**** DATASET CONTENT ****
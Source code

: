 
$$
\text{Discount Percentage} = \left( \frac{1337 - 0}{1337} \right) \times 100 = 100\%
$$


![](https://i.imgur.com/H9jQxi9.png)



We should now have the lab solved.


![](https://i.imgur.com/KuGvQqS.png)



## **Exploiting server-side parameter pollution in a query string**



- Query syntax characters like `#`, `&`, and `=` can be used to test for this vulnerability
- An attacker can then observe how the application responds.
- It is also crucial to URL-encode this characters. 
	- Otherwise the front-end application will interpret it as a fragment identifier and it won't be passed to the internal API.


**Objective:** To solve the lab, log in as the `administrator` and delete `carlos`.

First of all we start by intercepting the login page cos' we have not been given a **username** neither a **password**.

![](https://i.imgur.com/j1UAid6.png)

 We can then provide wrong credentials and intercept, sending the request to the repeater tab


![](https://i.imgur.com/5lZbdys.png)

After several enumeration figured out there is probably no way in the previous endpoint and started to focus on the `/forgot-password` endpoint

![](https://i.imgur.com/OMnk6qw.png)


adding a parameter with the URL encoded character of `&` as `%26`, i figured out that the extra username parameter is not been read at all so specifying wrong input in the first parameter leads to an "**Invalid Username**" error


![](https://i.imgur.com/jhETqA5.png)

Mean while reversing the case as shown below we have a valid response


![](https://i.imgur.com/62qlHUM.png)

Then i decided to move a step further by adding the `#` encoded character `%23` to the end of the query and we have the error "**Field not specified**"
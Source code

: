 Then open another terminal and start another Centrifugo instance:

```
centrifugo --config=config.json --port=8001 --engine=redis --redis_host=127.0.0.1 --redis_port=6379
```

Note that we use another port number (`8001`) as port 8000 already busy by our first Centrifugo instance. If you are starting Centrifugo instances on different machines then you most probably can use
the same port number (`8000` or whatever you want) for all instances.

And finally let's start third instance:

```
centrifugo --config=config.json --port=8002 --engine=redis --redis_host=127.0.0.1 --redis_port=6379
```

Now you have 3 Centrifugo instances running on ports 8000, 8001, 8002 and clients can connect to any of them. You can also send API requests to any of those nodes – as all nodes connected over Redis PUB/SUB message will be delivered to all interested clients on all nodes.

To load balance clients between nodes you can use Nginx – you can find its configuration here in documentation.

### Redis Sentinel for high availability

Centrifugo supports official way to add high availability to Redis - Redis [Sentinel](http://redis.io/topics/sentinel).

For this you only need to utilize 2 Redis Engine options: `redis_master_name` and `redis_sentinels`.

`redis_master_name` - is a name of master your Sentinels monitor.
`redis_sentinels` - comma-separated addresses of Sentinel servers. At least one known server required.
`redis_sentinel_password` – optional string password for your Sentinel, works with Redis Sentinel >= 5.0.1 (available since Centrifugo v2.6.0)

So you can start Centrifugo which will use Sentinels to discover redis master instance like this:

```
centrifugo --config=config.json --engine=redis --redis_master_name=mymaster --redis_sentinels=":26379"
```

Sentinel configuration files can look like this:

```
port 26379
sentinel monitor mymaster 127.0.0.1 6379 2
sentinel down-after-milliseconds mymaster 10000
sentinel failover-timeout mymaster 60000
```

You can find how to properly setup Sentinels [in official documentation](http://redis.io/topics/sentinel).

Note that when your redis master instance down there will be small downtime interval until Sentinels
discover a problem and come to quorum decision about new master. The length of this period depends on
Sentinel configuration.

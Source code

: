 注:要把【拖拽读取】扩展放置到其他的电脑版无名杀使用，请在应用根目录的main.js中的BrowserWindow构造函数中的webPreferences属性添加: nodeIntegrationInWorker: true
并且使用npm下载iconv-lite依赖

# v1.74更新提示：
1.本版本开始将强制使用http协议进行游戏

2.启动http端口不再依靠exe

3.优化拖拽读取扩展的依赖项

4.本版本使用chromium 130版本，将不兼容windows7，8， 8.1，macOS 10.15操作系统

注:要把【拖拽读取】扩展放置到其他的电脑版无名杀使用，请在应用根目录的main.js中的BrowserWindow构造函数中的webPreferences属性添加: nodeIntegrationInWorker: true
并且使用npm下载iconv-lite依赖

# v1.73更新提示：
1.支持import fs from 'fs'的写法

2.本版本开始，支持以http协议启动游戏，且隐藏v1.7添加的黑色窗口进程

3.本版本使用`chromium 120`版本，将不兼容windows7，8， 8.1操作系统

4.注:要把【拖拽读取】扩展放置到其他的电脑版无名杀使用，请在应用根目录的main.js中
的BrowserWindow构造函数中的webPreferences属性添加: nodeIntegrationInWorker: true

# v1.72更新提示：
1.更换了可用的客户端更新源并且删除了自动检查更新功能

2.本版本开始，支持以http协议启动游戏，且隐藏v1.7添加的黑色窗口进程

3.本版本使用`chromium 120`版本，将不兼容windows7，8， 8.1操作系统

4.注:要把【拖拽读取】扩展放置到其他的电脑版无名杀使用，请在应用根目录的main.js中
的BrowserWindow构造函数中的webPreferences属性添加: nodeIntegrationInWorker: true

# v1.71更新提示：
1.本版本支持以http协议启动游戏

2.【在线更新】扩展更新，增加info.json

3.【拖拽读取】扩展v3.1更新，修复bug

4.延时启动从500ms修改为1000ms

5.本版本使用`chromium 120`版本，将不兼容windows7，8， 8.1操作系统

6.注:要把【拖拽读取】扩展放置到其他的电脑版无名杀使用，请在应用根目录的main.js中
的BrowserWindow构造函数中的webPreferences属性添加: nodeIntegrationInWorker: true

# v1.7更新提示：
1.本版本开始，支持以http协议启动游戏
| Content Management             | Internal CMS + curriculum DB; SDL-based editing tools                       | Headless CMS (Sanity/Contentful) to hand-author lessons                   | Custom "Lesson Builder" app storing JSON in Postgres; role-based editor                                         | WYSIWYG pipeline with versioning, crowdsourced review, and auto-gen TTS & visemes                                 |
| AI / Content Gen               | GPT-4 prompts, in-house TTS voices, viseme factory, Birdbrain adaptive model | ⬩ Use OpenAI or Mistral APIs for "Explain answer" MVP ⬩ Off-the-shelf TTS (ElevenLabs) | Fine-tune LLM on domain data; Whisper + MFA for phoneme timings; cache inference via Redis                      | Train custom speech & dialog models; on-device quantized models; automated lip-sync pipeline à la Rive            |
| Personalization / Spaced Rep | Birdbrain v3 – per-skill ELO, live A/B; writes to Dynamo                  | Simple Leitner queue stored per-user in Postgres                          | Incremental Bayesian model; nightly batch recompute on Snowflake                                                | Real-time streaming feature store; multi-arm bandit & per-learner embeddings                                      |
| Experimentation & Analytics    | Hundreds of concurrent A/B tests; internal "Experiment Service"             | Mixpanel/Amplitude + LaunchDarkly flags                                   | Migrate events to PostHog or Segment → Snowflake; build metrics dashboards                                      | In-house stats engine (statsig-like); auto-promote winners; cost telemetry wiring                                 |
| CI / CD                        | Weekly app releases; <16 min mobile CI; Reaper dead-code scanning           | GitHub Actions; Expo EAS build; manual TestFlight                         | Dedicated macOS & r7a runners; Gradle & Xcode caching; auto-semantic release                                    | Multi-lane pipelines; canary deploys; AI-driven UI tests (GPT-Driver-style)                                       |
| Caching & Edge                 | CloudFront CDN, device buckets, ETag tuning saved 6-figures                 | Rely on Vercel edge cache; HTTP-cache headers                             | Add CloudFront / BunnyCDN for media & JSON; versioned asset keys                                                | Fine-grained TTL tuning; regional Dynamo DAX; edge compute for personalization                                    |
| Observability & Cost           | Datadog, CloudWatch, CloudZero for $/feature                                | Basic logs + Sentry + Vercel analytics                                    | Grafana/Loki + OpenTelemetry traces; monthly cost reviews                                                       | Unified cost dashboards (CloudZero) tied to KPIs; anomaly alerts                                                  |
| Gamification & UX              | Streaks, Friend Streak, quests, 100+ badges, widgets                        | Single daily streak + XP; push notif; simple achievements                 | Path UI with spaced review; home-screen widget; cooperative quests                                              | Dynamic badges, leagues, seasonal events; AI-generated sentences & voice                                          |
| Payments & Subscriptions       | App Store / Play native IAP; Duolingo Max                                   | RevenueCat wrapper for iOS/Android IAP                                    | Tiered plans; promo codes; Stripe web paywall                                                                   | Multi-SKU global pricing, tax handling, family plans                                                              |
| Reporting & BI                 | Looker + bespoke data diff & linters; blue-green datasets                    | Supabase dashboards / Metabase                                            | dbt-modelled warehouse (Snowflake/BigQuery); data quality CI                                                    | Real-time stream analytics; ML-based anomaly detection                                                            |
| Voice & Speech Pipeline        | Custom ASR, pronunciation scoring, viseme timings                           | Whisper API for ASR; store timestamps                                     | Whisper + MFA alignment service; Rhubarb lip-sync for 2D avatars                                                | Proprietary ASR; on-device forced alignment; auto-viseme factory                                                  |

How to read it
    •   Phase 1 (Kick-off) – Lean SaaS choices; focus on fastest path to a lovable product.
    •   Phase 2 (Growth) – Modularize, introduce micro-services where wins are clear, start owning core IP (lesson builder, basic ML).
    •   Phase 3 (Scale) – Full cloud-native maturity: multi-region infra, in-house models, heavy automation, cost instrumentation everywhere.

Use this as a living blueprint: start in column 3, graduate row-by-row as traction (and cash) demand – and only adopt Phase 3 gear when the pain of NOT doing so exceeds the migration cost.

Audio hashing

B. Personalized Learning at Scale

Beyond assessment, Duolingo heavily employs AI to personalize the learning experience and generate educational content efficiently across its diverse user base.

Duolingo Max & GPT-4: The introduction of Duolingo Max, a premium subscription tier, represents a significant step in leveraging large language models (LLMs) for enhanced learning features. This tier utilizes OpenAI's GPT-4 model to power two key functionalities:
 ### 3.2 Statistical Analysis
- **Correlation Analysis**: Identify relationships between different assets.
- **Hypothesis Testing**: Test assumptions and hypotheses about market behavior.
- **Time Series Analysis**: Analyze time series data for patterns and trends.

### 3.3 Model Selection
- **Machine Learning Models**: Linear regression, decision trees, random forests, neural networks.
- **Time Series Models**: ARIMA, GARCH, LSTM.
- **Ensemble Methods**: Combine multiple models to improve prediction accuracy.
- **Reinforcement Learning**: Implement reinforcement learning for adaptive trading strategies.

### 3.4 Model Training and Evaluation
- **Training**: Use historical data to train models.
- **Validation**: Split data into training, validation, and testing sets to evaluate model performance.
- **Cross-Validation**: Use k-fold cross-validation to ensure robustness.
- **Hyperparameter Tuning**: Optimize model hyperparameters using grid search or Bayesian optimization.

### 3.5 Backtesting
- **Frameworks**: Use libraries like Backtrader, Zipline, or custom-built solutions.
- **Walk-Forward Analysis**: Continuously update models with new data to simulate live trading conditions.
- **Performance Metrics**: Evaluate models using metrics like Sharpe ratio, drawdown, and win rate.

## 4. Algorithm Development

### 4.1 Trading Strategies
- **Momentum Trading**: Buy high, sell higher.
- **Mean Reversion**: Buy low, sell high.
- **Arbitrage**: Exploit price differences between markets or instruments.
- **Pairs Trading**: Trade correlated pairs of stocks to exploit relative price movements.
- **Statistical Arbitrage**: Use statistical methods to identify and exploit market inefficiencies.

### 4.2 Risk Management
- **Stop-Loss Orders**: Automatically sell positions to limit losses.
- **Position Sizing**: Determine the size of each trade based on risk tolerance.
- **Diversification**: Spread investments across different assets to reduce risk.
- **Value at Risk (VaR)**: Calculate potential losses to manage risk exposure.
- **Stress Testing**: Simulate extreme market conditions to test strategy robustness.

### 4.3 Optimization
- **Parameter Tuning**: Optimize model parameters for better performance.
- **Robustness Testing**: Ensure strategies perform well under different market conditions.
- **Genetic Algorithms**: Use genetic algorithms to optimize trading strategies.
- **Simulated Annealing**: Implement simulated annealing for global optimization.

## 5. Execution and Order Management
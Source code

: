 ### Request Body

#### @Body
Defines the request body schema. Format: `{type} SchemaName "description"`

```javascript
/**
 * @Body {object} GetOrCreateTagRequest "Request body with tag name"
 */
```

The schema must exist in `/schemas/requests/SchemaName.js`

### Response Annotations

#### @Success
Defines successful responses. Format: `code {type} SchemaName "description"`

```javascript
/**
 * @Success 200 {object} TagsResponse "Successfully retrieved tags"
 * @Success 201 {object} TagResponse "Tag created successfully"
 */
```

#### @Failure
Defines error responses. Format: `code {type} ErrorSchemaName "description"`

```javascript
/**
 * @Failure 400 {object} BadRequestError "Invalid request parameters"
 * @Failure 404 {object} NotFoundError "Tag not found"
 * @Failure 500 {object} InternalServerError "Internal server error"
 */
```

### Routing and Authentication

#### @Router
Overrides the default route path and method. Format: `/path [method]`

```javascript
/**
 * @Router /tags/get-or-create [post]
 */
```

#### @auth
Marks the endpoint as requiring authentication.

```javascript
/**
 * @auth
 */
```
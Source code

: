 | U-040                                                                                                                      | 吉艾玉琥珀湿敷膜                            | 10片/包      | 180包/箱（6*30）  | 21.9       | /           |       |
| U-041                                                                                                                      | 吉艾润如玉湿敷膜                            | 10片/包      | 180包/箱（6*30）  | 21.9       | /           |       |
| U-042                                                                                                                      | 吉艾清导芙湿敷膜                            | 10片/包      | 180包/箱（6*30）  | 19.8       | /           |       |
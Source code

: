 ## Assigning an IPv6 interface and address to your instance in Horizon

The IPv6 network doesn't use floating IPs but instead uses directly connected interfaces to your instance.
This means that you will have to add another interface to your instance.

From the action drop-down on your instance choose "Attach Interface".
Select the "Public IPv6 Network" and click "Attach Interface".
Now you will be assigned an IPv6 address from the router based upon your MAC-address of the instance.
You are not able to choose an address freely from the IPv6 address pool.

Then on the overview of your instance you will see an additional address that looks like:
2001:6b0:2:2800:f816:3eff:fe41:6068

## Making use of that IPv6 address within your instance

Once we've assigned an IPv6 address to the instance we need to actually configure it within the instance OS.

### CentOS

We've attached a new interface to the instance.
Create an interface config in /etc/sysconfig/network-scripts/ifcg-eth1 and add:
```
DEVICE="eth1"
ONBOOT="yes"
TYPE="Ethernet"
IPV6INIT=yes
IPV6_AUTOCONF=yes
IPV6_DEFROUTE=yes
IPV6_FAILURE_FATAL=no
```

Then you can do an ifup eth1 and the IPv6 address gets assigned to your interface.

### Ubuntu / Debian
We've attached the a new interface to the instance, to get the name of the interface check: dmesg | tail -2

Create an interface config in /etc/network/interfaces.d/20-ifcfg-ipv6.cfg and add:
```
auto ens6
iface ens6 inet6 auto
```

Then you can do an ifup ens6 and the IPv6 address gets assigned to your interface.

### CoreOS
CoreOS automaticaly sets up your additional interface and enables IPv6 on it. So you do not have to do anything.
****
Given the data above, transcribe exactly the lines from the one containing "We've attached a" down to the one containing "We've attached the", and no others.

We've attached a new interface to the instance.
Create an interface config in /etc/sysconfig/network-scripts/ifcg-eth1 and add:
```
DEVICE="eth1"
ONBOOT="yes"
TYPE="Ethernet"
IPV6INIT=yes
IPV6_AUTOCONF=yes
IPV6_DEFROUTE=yes
IPV6_FAILURE_FATAL=no
```

Then you can do an ifup eth1 and the IPv6 address gets assigned to your interface.

### Ubuntu / Debian
We've attached the a new interface to the instance, to get the name of the interface check: dmesg | tail -2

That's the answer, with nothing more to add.